Dr Smith suggests lots of brown rice, greens, and legumes. We love all of those things, so we eat them fairly often. Last night I fixed collards, brown rice, and field peas with snaps. Oddly enough, he suggests ham hock for flavor.
I used 1 lb of a 2 lb bag of frozen peas from Publix. I covered them with water and simmered them with ham hock for about an hour and 1/2. I seasoned them with thyme, several bay leaves, and a generous amount of salt.
I used two bags of collards and simmered them for about 45 minutes with another ham hock. Again, more salt. It takes a good bit to bring out the flavor.
For the rice I used my rice cooker. (Actually Gil did it. He is a great cook and we like to tag team in the kitchen after we have both worked.) I used 1 cup of brown rice in 2 1/2 cups of water or chicken broth. The chicken broth is better. I also add a couple of teaspoons of butter. The rice takes about 45 minutes.
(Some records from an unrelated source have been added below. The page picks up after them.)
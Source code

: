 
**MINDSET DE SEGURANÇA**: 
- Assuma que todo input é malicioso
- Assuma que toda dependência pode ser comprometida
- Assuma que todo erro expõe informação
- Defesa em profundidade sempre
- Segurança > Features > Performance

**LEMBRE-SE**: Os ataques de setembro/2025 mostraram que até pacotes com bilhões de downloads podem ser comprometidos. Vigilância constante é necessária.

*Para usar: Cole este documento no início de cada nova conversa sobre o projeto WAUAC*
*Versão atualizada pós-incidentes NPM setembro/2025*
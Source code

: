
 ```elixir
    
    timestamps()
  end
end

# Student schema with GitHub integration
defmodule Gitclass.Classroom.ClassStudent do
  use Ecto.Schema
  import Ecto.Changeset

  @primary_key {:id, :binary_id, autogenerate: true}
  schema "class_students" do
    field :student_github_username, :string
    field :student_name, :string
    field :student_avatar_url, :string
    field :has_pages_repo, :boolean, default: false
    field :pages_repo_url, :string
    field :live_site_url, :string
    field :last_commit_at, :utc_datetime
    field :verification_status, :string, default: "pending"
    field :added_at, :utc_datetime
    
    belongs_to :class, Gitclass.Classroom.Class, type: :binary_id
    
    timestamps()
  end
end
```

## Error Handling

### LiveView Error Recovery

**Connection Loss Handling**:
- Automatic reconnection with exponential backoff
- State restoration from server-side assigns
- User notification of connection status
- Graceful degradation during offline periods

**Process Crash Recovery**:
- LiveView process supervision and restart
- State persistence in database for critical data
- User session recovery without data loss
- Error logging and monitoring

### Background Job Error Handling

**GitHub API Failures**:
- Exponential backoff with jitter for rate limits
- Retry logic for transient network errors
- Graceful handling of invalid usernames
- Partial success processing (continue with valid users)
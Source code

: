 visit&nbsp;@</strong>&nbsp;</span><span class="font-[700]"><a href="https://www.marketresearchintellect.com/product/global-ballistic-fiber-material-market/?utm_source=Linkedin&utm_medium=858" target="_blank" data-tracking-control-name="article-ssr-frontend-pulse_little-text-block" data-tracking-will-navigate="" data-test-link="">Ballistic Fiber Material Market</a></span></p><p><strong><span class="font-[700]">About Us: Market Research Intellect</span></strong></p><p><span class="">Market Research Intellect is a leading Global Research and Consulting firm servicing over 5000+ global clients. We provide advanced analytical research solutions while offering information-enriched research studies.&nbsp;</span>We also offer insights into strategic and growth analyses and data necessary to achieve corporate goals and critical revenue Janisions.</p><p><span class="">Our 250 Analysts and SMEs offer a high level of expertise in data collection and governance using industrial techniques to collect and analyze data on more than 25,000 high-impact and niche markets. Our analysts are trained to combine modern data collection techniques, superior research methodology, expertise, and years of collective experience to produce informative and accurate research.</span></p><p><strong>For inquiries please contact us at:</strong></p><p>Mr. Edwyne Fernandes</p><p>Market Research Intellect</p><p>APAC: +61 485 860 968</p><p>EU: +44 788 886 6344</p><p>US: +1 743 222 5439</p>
The result is a low cost meal that is high in fiber and nutrition and and low in calories. It is comfort food to us. Some sliced tomato will be great with it this summer.





2 comments:
Looks yummy! I have never had collard greens, but it sounds yummy with a ham flavoring while it cooks :)
~ Emily N. from "too Blessed to Stress"
Thanks Emily! You should try them sometime.